Only about one in eight Americans feel their credit card companies treated them unfairly in 2011, according to a nationwide survey commissioned by Consumer Reports. That's less than half the number of similar responses generated in 2009, the year that regulators passed the Credit CARD Act. The Consumer Reports National Research Center interviewed 1,258 consumers in July 2011, learning about their attitudes toward the banking industry and about their approach to managing debt.
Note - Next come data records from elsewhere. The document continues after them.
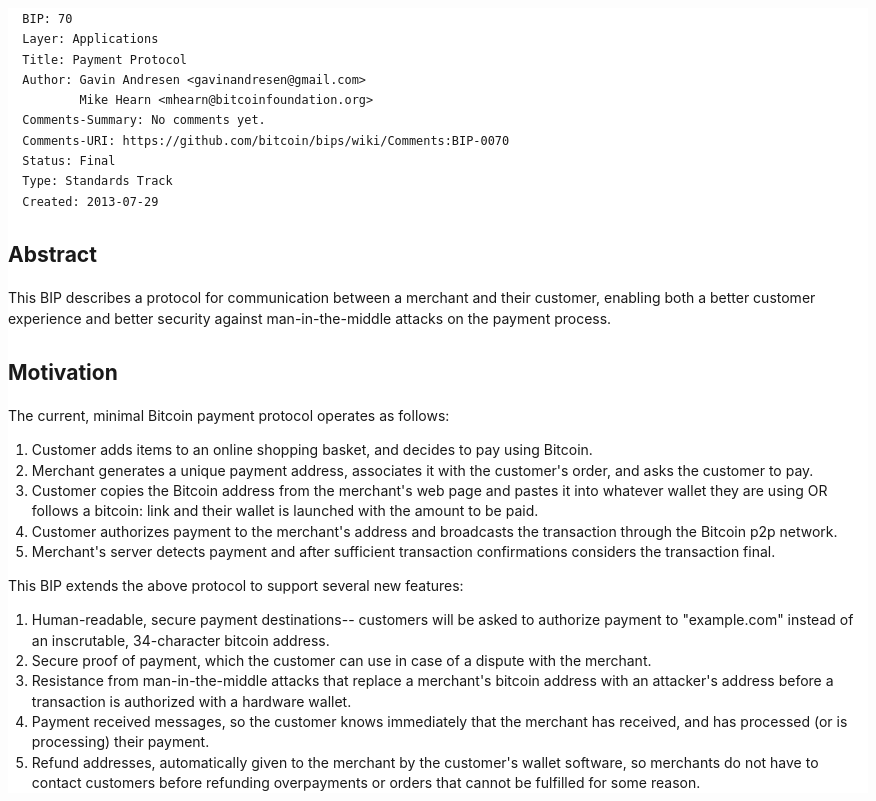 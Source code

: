       BIP: 70
      Layer: Applications
      Title: Payment Protocol
      Author: Gavin Andresen <gavinandresen@gmail.com>
              Mike Hearn <mhearn@bitcoinfoundation.org>
      Comments-Summary: No comments yet.
      Comments-URI: https://github.com/bitcoin/bips/wiki/Comments:BIP-0070
      Status: Final
      Type: Standards Track
      Created: 2013-07-29

## Abstract

This BIP describes a protocol for communication between a merchant and
their customer, enabling both a better customer experience and better
security against man-in-the-middle attacks on the payment process.

## Motivation

The current, minimal Bitcoin payment protocol operates as follows:

1.  Customer adds items to an online shopping basket, and decides to pay
    using Bitcoin.
2.  Merchant generates a unique payment address, associates it with the
    customer\'s order, and asks the customer to pay.
3.  Customer copies the Bitcoin address from the merchant\'s web page
    and pastes it into whatever wallet they are using OR follows a
    bitcoin: link and their wallet is launched with the amount to be
    paid.
4.  Customer authorizes payment to the merchant\'s address and
    broadcasts the transaction through the Bitcoin p2p network.
5.  Merchant\'s server detects payment and after sufficient transaction
    confirmations considers the transaction final.

This BIP extends the above protocol to support several new features:

1.  Human-readable, secure payment destinations\-- customers will be
    asked to authorize payment to \"example.com\" instead of an
    inscrutable, 34-character bitcoin address.
2.  Secure proof of payment, which the customer can use in case of a
    dispute with the merchant.
3.  Resistance from man-in-the-middle attacks that replace a merchant\'s
    bitcoin address with an attacker\'s address before a transaction is
    authorized with a hardware wallet.
4.  Payment received messages, so the customer knows immediately that
    the merchant has received, and has processed (or is processing)
    their payment.
5.  Refund addresses, automatically given to the merchant by the
    customer\'s wallet software, so merchants do not have to contact
    customers before refunding overpayments or orders that cannot be
    fulfilled for some reason.

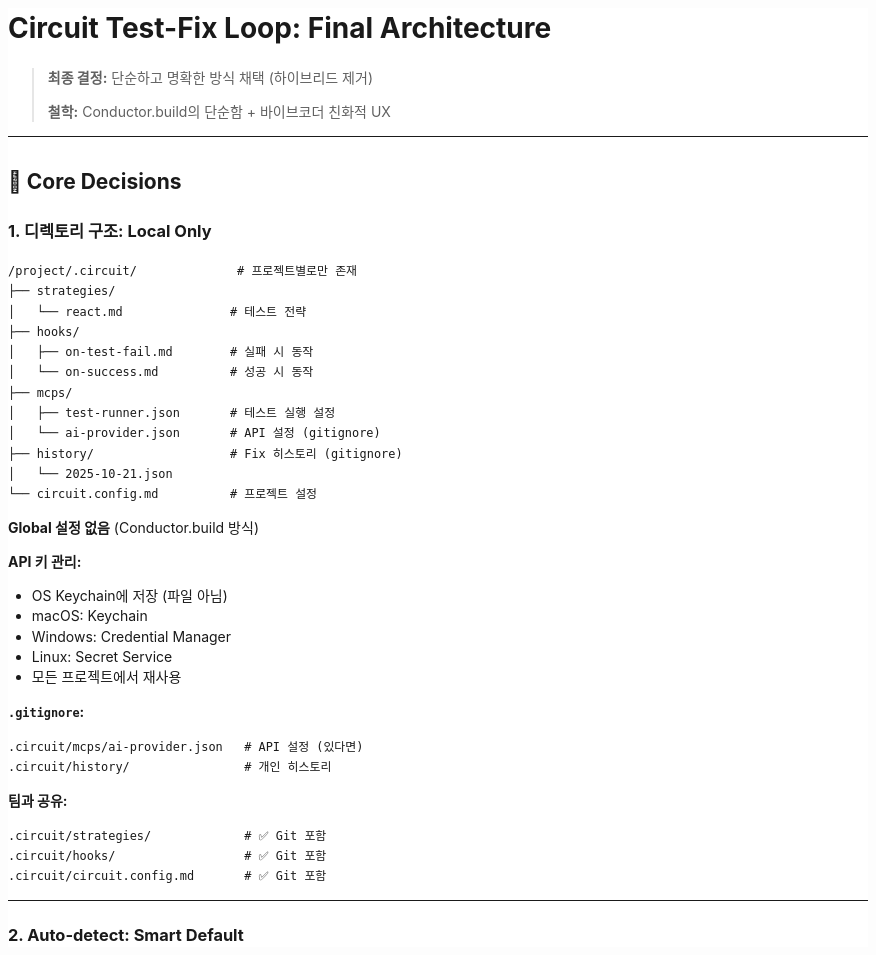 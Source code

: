 # Circuit Test-Fix Loop: Final Architecture

> **최종 결정:** 단순하고 명확한 방식 채택 (하이브리드 제거)
>
> **철학:** Conductor.build의 단순함 + 바이브코더 친화적 UX

---

## 🎯 Core Decisions

### **1. 디렉토리 구조: Local Only**

```
/project/.circuit/              # 프로젝트별로만 존재
├── strategies/
│   └── react.md               # 테스트 전략
├── hooks/
│   ├── on-test-fail.md        # 실패 시 동작
│   └── on-success.md          # 성공 시 동작
├── mcps/
│   ├── test-runner.json       # 테스트 실행 설정
│   └── ai-provider.json       # API 설정 (gitignore)
├── history/                   # Fix 히스토리 (gitignore)
│   └── 2025-10-21.json
└── circuit.config.md          # 프로젝트 설정
```

**Global 설정 없음** (Conductor.build 방식)

**API 키 관리:**
- OS Keychain에 저장 (파일 아님)
- macOS: Keychain
- Windows: Credential Manager
- Linux: Secret Service
- 모든 프로젝트에서 재사용

**`.gitignore`:**
```
.circuit/mcps/ai-provider.json   # API 설정 (있다면)
.circuit/history/                # 개인 히스토리
```

**팀과 공유:**
```
.circuit/strategies/             # ✅ Git 포함
.circuit/hooks/                  # ✅ Git 포함
.circuit/circuit.config.md       # ✅ Git 포함
```

---

### **2. Auto-detect: Smart Default**
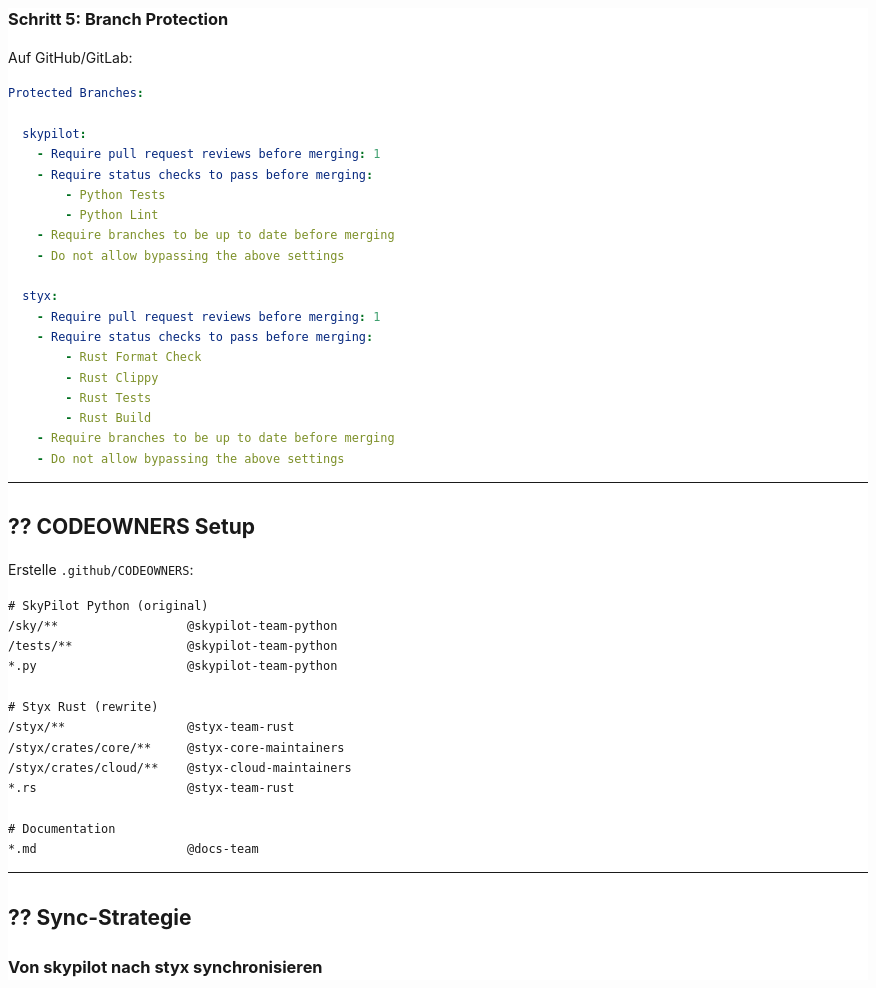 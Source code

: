 ### Schritt 5: Branch Protection

Auf GitHub/GitLab:

```yaml
Protected Branches:
  
  skypilot:
    - Require pull request reviews before merging: 1
    - Require status checks to pass before merging: 
        - Python Tests
        - Python Lint
    - Require branches to be up to date before merging
    - Do not allow bypassing the above settings
    
  styx:
    - Require pull request reviews before merging: 1
    - Require status checks to pass before merging:
        - Rust Format Check
        - Rust Clippy
        - Rust Tests
        - Rust Build
    - Require branches to be up to date before merging
    - Do not allow bypassing the above settings
```

---

## ?? CODEOWNERS Setup

Erstelle `.github/CODEOWNERS`:

```
# SkyPilot Python (original)
/sky/**                  @skypilot-team-python
/tests/**                @skypilot-team-python
*.py                     @skypilot-team-python

# Styx Rust (rewrite)
/styx/**                 @styx-team-rust
/styx/crates/core/**     @styx-core-maintainers
/styx/crates/cloud/**    @styx-cloud-maintainers
*.rs                     @styx-team-rust

# Documentation
*.md                     @docs-team
```

---

## ?? Sync-Strategie

### Von skypilot nach styx synchronisieren
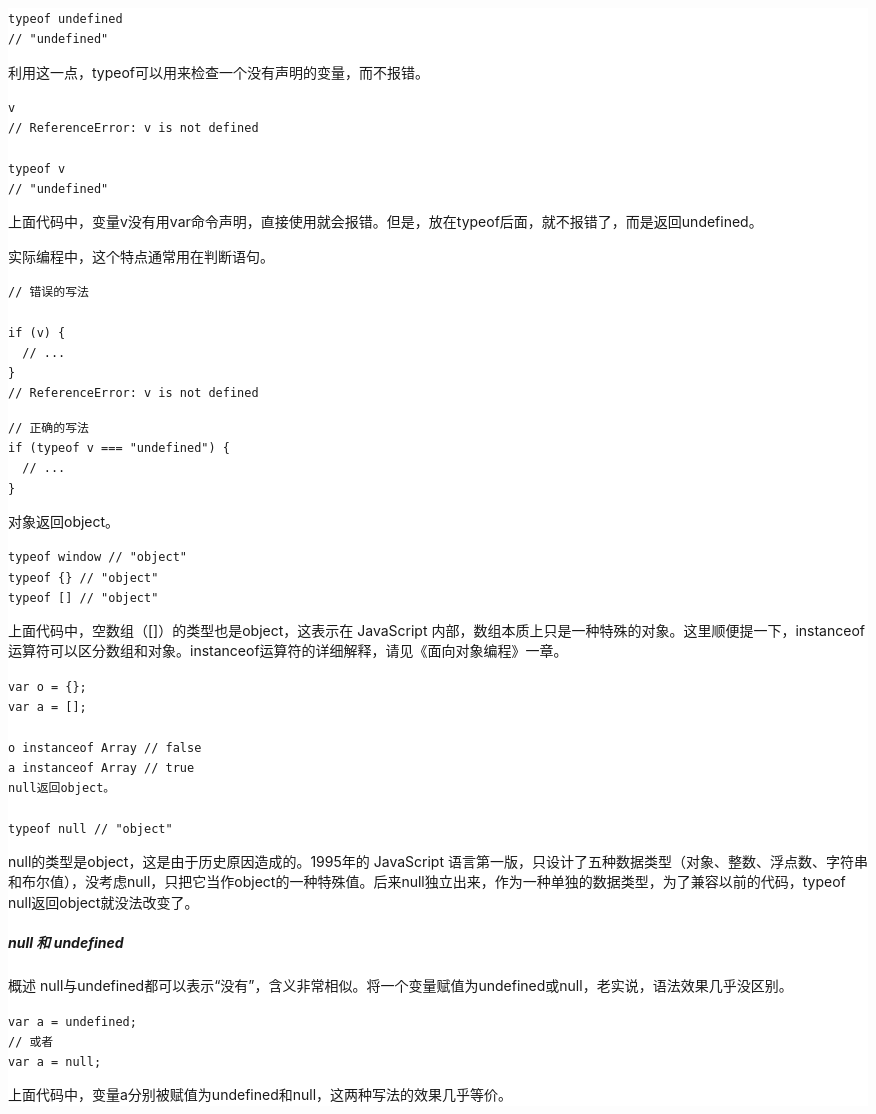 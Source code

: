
 ```
typeof undefined
// "undefined"
```
利用这一点，typeof可以用来检查一个没有声明的变量，而不报错。

```
v
// ReferenceError: v is not defined

typeof v
// "undefined"
```

上面代码中，变量v没有用var命令声明，直接使用就会报错。但是，放在typeof后面，就不报错了，而是返回undefined。

实际编程中，这个特点通常用在判断语句。
```
// 错误的写法

if (v) {
  // ...
}
// ReferenceError: v is not defined
```
```
// 正确的写法
if (typeof v === "undefined") {
  // ...
}
```
对象返回object。
```
typeof window // "object"
typeof {} // "object"
typeof [] // "object"
```
上面代码中，空数组（[]）的类型也是object，这表示在 JavaScript 内部，数组本质上只是一种特殊的对象。这里顺便提一下，instanceof运算符可以区分数组和对象。instanceof运算符的详细解释，请见《面向对象编程》一章。

```
var o = {};
var a = [];

o instanceof Array // false
a instanceof Array // true
null返回object。

typeof null // "object"
```
null的类型是object，这是由于历史原因造成的。1995年的 JavaScript 语言第一版，只设计了五种数据类型（对象、整数、浮点数、字符串和布尔值），没考虑null，只把它当作object的一种特殊值。后来null独立出来，作为一种单独的数据类型，为了兼容以前的代码，typeof null返回object就没法改变了。

##### null 和 undefined
概述
null与undefined都可以表示“没有”，含义非常相似。将一个变量赋值为undefined或null，老实说，语法效果几乎没区别。
```
var a = undefined;
// 或者
var a = null;
```
上面代码中，变量a分别被赋值为undefined和null，这两种写法的效果几乎等价。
Consumer Reports' editorial team revealed the results of their survey in a statement to reporters this month. Finance editor Noreen Perrotta characterized the current financial environment as "rosier" than the period that inspired tougher federal rules. Although Americans have changed many of their attitudes toward personal finance, Perrotta cautioned consumers to watch out for potential pitfalls among today's best credit card offers. "Average interest rates on new cards are still up and you have to read the fine print of rewards programs," Perrotta said.
Credit card companies improve communication, set better expectations
Researchers attributed much of the industry's improvement to new rules enforced by regulators after the finalization of the Credit CARD Act. The law's protections have limited penalty fees while improving communication between banks and borrowers. New rules also make it easier for credit card customers to restore their original account terms and conditions after missing a minimum payment or exceeding their credit limits. With survey respondents reporting a drop in median credit card debt to $3,414 this year from $3,793 in 2010, more consumers now qualify for better deals.
The product testing organization's results show improvement among credit card issuers, but not enough overall customer satisfaction to raise the industry's perception among consumers. With only 51 percent of survey respondents reporting being highly satisfied with their credit card company, the product category maintains one of the worst rankings ever tracked by Consumer Reports' research teams. Over a third of respondents reported experiencing some kind of problem or inconvenience with their credit cards at some point in the previous year.
If the current findings are any indication, the problem rate can be expected to decline as consumers continue to improve their financial standing, make better decisions regarding debt, and more easily compare credit card terms.